I’m not going to sanctimoniously preach that you will always have pleasant experiences with food when travelling. That would be naive and dishonest. The meals most strange or grotesque do usually make the best stories even if, or maybe because of the fact that, you are biliously ill. It’s inevitable you will come across the occasional bad egg that will not sit well with you. Sometimes it's just a case of "‘lost in translation". I hope this is true of meals I’ve tentatively consumed such as, the “Fried Yak’s Ball Cheese” in Pokhora, Nepal, or the “Tom Yum’s Cum Soup”, on the Andaman Islands. I dare not let myself think they were anything more than simple spelling mistakes. Of course, there are times when the lines of communication completely fail, and you can be left with a nasty taste in your mouth. Allow me to dish up some examples of experiences that have left a lump in my throat.
In Tokyo, everything is sealed in plastic and automated – soup, beer, noodles and underwear from train station vending machines. Even sushi is individually wrapped. So I thought nothing of it when my bag of donuts had the icing sugar separately packaged. I sprinkled, I ate. They tasted disappointingly dry, sticking to the back of my throat. Then I read the sugar packet’s fine print, "Silica, do not eat".
Piece a la resistance
Being the guest of honour at an authentic Laos family's BBQ demands you be culturally respectful. Eating in their bare earthen floored kitchen, as chickens ran about under the table, I gazed at the wistful looking Labrador puppy staring back up at me. I wondered why he whimpered at the offerings of my scraps. Only after I was licking my fingers clean did I discover the main course was in fact, man’s best friend – the puppy's mother.
For your refreshment
The holy Indian city of Varanasi is where Hindus are cremated, where their smouldering remains are tossed into the sacred Ganges River. Sipping on tea by the water's edge, I pondered on what secret ingredient made it so tangy. To my consternation, I watched the tea maker scoop up a bucket of river water to refill the pot. A week later and 18 kilos lighter, I emerged a gaunt shadow of my former self. Now there’s a weight loss method you won’t see advertised on late night television.

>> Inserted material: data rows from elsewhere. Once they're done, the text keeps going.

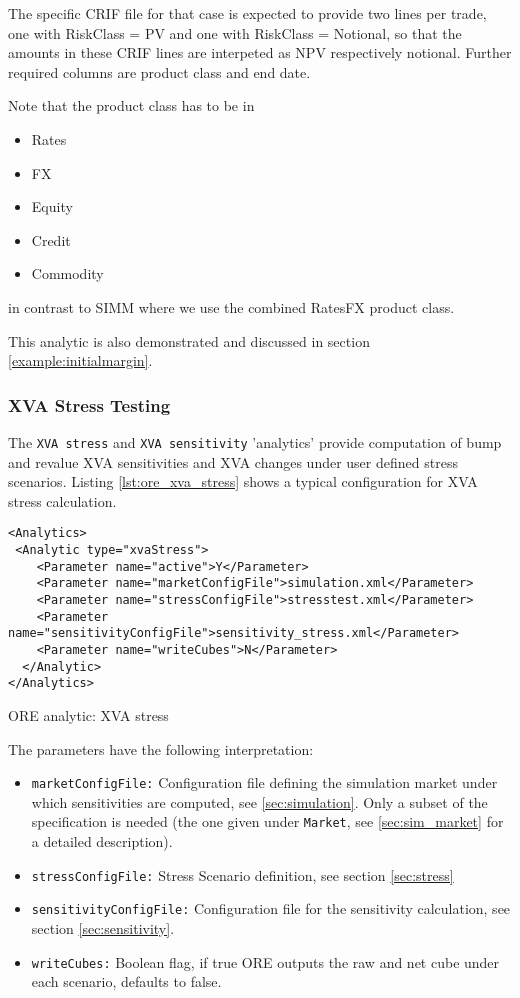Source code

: {The specific CRIF file for that case is expected to provide two lines per trade, one with
RiskClass = PV and one with RiskClass = Notional, so that the amounts in these CRIF lines are
interpeted as NPV respectively notional. Further required columns are product class and end date.

Note that the product class has to be in
\begin{itemize}
\item Rates
\item FX
\item Equity
\item Credit
\item Commodity
\end{itemize}
in contrast to SIMM where we use the combined RatesFX product class.

This analytic is also demonstrated and discussed in section \ref{example:initialmargin}.

\subsubsection{XVA Stress Testing}

The {\tt XVA stress} and {\tt XVA sensitivity} 'analytics' provide computation of bump and revalue 
XVA sensitivities and XVA changes under user defined stress scenarios. Listing \ref{lst:ore_xva_stress}
shows a typical configuration for XVA stress calculation.

\begin{listing}[H]
\begin{verbatim}
<Analytics>
 <Analytic type="xvaStress">
    <Parameter name="active">Y</Parameter>
    <Parameter name="marketConfigFile">simulation.xml</Parameter>
    <Parameter name="stressConfigFile">stresstest.xml</Parameter>
    <Parameter name="sensitivityConfigFile">sensitivity_stress.xml</Parameter>
    <Parameter name="writeCubes">N</Parameter>
  </Analytic>
</Analytics>
\end{verbatim}
\caption{ORE analytic: XVA stress}
\label{lst:ore_xva_stress}
\end{listing}

The parameters have the following interpretation:

\begin{itemize}
\item {\tt marketConfigFile:} Configuration file defining the simulation market under which sensitivities are computed,
  see \ref{sec:simulation}. Only a subset of the specification is needed (the one given under {\tt Market}, see
  \ref{sec:sim_market} for a detailed description).
  \item {\tt stressConfigFile:} Stress Scenario definition, see section \ref{sec:stress}
  \item {\tt sensitivityConfigFile:} Configuration file  for the sensitivity calculation, see section \ref{sec:sensitivity}.
  \item {\tt writeCubes:} Boolean flag, if true ORE outputs the raw and net cube under each scenario, defaults to false.
\end{itemize}

}
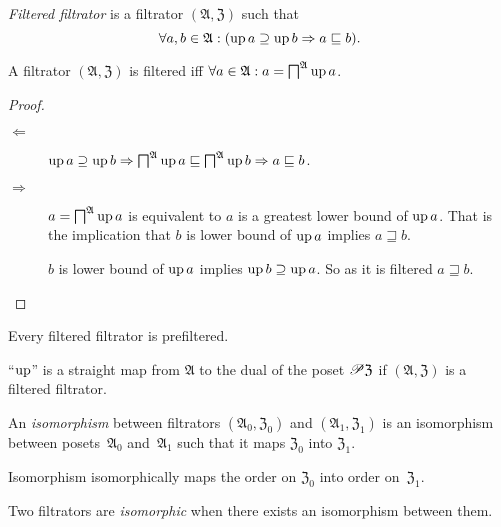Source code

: \begin{defn}
\emph{Filtered filtrator} is a filtrator
$(\mathfrak{A},\mathfrak{Z})$ such that
\[
\forall a,b\in\mathfrak{A}:(\operatorname{up} a\supseteq\operatorname{up} b\Rightarrow a\sqsubseteq b).
\]
\end{defn}
\begin{thm}
A filtrator $(\mathfrak{A},\mathfrak{Z})$ is filtered iff $\forall a\in\mathfrak{A}:a=\bigsqcap^{\mathfrak{A}}\operatorname{up} a$.\end{thm}
\begin{proof}
~
\begin{description}
\item [{$\Leftarrow$}] $\operatorname{up} a\supseteq\operatorname{up} b\Rightarrow\bigsqcap^{\mathfrak{A}}\operatorname{up} a\sqsubseteq\bigsqcap^{\mathfrak{A}}\operatorname{up} b\Rightarrow a\sqsubseteq b$.
\item [{$\Rightarrow$}] $a=\bigsqcap^{\mathfrak{A}}\operatorname{up} a$ is equivalent
to $a$ is a greatest lower bound of $\operatorname{up} a$. That is the implication
that $b$ is lower bound of $\operatorname{up} a$ implies $a\sqsupseteq b$.


$b$ is lower bound of $\operatorname{up} a$ implies $\operatorname{up} b\supseteq\operatorname{up} a$. So
as it is filtered $a\sqsupseteq b$.

\end{description}
\end{proof}
\begin{obvious}
Every filtered filtrator is prefiltered.
\end{obvious}

\begin{obvious}
\label{up-straight}``$\operatorname{up}$'' is a straight map from $\mathfrak{A}$
to the dual of the poset $\mathscr{P}\mathfrak{Z}$ if $(\mathfrak{A},\mathfrak{Z})$
is a filtered filtrator.\end{obvious}
\begin{defn}
An \emph{isomorphism} between filtrators $(\mathfrak{A}_{0},\mathfrak{Z}_{0})$
and $(\mathfrak{A}_{1},\mathfrak{Z}_{1})$ is an isomorphism between
posets~$\mathfrak{A}_{0}$ and~$\mathfrak{A}_{1}$ such that it
maps $\mathfrak{Z}_{0}$ into $\mathfrak{Z}_{1}$.\end{defn}
\begin{obvious}
Isomorphism isomorphically maps the order on $\mathfrak{Z}_{0}$ into
order on~$\mathfrak{Z}_{1}$.\end{obvious}
\begin{defn}
Two filtrators are \emph{isomorphic} when there exists an isomorphism
between them.
\end{defn}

So remember, when you end up getting more than you bargained for, whether it be fried insects, a pinch of human remains or a barbecued Lassie, just chalk it all up as character building. Anyway it couldn’t be any worse than the contents of your average drive-through. Add a dash of exaggeration, mix in a couple of white lies and your recipe for intestinal disaster will feed your captive audience’s imagination and satisfy their appetites for curiosity. If you happen to find an insect in your soup when you're abroad, graciously ask if it’s a local delicacy. Should the contents of that hot aluminum dinner box that lands on your fold down tray table during your next flight taste like chicken, pray it really is chicken.